## AVAILABLE DATA
+-------+
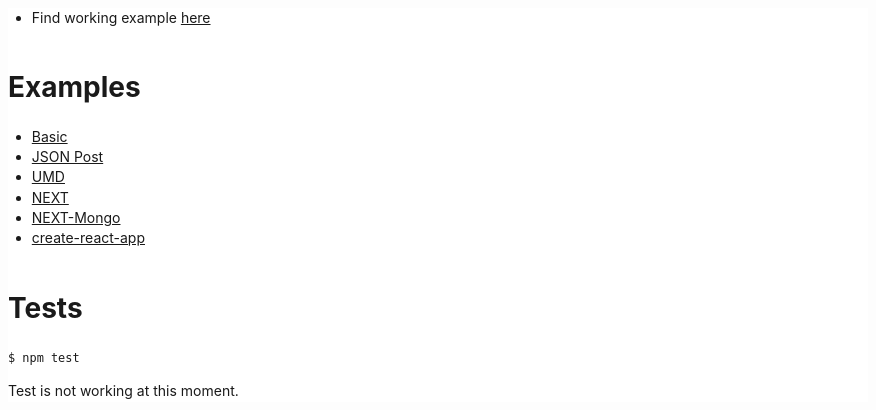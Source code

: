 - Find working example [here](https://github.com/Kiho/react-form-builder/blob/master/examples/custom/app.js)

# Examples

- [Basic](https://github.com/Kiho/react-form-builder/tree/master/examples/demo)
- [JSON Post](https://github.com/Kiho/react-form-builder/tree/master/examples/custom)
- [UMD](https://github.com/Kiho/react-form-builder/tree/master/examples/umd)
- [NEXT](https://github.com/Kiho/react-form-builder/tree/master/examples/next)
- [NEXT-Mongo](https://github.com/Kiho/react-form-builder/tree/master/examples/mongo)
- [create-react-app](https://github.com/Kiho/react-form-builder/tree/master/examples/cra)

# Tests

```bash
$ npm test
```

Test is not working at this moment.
+-------+
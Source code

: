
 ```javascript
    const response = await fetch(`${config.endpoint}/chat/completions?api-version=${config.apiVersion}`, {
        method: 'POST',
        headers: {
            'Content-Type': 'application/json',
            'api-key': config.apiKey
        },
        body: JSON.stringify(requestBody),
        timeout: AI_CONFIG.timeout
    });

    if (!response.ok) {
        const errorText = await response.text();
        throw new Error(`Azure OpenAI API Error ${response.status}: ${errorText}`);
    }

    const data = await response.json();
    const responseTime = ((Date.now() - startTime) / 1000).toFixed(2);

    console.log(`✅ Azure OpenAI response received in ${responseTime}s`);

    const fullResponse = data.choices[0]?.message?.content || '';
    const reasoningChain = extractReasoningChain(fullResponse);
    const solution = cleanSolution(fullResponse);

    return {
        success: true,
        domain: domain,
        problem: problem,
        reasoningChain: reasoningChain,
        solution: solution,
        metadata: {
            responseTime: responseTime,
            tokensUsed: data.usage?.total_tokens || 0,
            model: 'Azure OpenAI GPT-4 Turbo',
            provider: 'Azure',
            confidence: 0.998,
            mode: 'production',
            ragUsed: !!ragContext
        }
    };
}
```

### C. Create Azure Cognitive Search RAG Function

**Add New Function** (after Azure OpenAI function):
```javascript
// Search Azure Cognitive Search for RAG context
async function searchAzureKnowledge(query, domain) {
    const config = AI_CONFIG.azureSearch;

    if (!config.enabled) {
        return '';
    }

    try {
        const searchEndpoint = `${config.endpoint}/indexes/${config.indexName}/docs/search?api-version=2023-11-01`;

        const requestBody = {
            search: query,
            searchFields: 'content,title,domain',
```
+-------+
## TASK ITEM
The number of lines in this listing that hold "NEXT" is the only answer required.

## SOLUTION
2